== Segment start ==

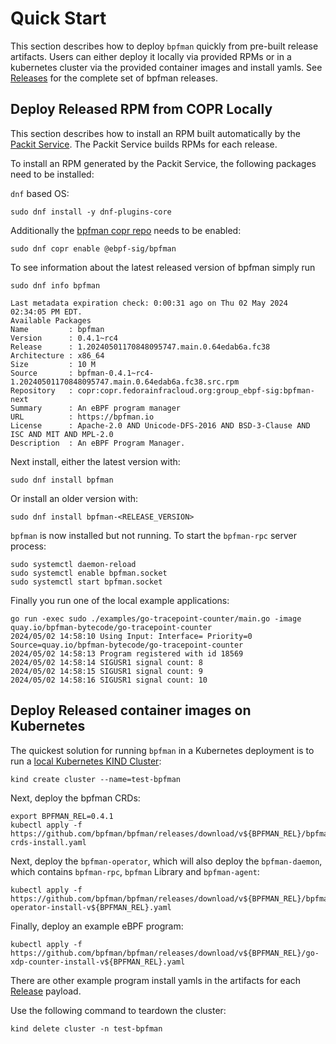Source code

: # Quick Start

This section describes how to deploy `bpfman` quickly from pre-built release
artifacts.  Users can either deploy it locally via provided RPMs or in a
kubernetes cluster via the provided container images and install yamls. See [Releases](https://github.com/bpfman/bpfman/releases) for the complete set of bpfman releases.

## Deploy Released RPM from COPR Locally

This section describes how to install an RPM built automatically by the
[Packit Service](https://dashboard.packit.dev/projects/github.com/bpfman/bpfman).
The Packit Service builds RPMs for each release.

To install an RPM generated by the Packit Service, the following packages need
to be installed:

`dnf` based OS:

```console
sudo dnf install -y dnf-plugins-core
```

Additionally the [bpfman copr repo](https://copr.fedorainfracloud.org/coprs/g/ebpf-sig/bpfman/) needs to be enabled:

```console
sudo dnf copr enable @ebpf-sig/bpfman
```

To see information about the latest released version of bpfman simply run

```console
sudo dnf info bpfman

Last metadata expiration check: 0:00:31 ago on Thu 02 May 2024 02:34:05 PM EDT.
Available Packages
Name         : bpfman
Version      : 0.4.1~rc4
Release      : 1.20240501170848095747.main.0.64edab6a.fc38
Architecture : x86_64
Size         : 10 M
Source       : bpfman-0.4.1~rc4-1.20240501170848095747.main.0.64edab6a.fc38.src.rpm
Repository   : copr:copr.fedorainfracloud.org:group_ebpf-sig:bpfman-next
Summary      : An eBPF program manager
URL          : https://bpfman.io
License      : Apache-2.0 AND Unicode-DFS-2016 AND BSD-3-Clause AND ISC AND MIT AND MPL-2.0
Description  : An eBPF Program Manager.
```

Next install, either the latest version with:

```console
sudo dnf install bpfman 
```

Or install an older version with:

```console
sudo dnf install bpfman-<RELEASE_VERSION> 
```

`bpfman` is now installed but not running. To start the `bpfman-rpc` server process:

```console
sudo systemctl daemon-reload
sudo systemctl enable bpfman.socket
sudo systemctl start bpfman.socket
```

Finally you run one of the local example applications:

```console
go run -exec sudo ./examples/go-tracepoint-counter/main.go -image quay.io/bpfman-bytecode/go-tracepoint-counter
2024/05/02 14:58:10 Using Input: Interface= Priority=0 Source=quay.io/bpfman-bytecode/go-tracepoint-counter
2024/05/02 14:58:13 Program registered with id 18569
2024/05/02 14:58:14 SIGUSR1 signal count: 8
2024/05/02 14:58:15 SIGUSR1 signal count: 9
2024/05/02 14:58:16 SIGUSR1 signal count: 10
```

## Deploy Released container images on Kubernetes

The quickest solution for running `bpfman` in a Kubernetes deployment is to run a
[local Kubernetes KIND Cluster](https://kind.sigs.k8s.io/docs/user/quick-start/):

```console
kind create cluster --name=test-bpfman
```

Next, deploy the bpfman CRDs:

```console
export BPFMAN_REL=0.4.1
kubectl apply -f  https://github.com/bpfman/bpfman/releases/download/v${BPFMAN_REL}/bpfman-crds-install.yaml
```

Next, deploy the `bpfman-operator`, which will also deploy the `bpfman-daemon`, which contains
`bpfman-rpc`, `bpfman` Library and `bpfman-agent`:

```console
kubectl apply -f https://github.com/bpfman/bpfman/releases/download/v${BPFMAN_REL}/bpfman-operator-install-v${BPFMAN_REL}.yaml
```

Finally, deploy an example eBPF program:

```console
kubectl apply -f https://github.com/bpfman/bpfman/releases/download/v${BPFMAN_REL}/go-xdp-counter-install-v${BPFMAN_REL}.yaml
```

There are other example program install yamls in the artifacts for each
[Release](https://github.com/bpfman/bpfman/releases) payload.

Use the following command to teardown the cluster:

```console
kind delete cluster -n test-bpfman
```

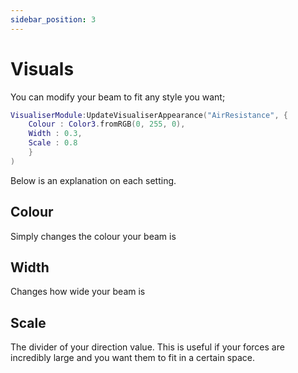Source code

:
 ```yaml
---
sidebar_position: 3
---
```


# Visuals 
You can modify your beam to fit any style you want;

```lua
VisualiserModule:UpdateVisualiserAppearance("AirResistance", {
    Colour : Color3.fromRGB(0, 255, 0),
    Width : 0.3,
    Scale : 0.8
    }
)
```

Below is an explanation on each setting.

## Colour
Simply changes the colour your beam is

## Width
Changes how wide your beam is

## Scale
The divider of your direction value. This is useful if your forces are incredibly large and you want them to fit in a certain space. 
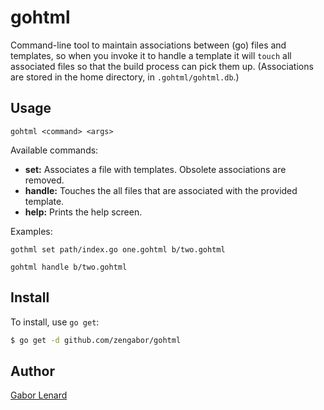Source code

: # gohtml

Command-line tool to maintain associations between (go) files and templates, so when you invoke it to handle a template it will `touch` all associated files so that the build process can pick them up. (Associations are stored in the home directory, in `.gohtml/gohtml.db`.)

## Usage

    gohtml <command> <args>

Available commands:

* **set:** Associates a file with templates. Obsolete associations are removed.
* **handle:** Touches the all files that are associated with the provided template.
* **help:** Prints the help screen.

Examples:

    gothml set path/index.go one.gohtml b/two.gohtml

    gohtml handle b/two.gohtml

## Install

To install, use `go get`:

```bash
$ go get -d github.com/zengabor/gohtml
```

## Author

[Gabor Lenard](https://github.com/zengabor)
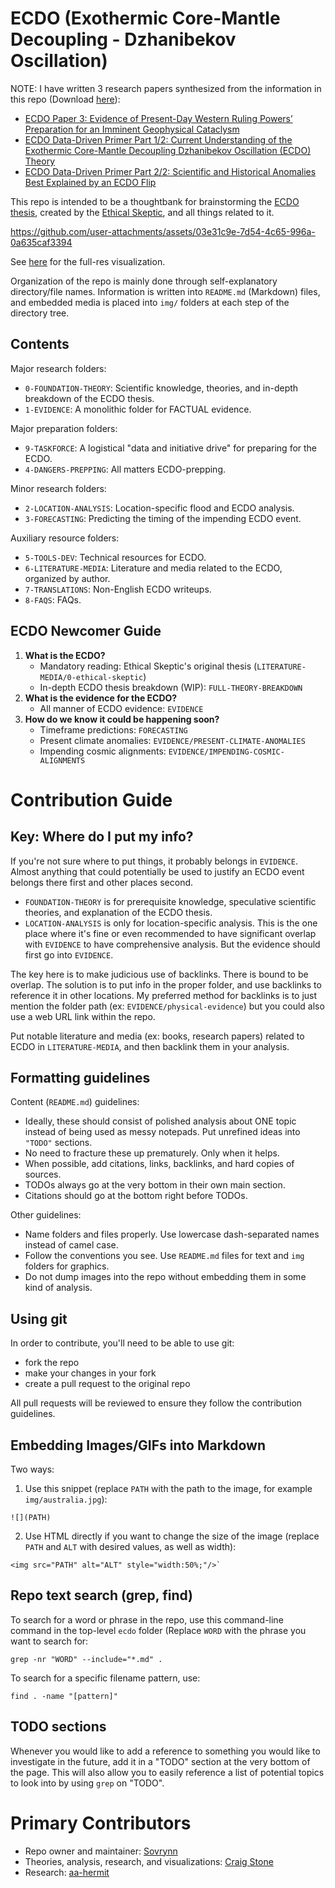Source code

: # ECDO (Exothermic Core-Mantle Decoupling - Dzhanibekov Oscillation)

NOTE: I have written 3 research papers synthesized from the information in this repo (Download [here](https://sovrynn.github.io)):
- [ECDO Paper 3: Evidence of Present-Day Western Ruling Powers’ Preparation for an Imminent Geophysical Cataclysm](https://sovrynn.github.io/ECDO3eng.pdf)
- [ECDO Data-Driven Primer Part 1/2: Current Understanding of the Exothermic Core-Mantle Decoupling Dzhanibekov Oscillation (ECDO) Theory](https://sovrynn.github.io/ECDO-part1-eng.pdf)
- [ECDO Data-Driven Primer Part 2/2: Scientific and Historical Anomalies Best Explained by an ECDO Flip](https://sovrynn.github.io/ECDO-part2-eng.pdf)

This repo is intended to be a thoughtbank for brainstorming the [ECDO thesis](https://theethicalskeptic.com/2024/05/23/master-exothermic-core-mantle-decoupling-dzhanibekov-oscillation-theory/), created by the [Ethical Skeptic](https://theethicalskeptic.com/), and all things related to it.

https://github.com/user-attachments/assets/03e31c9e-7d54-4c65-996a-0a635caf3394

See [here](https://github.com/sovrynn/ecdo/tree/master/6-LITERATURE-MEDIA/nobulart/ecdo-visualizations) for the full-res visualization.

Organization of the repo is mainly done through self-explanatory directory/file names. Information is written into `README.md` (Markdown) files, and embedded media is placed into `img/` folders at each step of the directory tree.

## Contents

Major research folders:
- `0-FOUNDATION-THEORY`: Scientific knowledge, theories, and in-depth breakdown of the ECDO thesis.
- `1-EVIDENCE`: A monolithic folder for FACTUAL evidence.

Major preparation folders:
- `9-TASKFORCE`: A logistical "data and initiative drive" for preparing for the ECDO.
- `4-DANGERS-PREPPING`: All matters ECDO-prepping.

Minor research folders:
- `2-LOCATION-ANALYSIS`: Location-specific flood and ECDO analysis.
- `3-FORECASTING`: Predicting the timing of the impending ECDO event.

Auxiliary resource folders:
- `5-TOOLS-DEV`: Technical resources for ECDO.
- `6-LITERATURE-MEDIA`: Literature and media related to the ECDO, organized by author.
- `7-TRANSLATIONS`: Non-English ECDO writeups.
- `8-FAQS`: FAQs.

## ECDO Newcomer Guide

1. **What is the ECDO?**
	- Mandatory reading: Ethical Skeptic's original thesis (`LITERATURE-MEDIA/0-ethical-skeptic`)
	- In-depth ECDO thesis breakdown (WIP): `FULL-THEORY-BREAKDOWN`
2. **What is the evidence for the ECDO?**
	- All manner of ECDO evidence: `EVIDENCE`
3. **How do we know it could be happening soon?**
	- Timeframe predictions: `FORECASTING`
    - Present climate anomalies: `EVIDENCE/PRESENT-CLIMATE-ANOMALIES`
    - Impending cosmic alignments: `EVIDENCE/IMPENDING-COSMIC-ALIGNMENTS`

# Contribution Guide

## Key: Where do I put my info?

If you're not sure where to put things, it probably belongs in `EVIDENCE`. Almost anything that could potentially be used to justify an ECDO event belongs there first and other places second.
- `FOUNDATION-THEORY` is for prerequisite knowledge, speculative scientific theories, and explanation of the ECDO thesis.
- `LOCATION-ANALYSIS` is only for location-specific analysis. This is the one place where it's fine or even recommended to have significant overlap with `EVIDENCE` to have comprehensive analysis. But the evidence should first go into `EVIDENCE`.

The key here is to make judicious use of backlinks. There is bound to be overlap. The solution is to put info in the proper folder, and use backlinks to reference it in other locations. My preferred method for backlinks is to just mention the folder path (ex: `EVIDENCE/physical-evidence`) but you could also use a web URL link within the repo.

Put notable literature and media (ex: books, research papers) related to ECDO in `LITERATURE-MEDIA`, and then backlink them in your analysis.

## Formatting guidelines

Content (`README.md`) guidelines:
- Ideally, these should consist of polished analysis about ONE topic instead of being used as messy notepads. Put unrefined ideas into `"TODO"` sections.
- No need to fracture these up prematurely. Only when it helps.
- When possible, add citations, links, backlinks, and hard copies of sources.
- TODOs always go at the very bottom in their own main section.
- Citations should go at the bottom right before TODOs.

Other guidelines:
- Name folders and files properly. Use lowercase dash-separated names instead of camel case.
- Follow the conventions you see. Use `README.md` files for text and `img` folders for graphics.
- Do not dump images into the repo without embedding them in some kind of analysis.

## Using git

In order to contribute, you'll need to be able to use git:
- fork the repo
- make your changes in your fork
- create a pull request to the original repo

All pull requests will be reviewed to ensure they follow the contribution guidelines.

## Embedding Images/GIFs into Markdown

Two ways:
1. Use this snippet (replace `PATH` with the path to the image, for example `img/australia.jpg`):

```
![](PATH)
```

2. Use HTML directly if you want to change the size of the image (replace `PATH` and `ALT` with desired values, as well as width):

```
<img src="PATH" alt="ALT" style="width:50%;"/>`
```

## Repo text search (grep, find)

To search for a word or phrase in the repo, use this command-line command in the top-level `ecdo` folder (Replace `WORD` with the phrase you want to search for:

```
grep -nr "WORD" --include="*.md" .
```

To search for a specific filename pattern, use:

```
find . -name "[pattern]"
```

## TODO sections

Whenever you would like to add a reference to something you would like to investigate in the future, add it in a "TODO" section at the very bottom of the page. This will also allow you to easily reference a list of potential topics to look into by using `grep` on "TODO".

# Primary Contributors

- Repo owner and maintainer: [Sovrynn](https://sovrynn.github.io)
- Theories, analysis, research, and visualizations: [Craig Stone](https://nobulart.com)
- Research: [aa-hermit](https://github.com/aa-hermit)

== Segment end ==

#### PROBLEM:
Filter the records above down to the lines containing "depth".

#### EXPECTED ANSWER:
- `0-FOUNDATION-THEORY`: Scientific knowledge, theories, and in-depth breakdown of the ECDO thesis.
	- In-depth ECDO thesis breakdown (WIP): `FULL-THEORY-BREAKDOWN`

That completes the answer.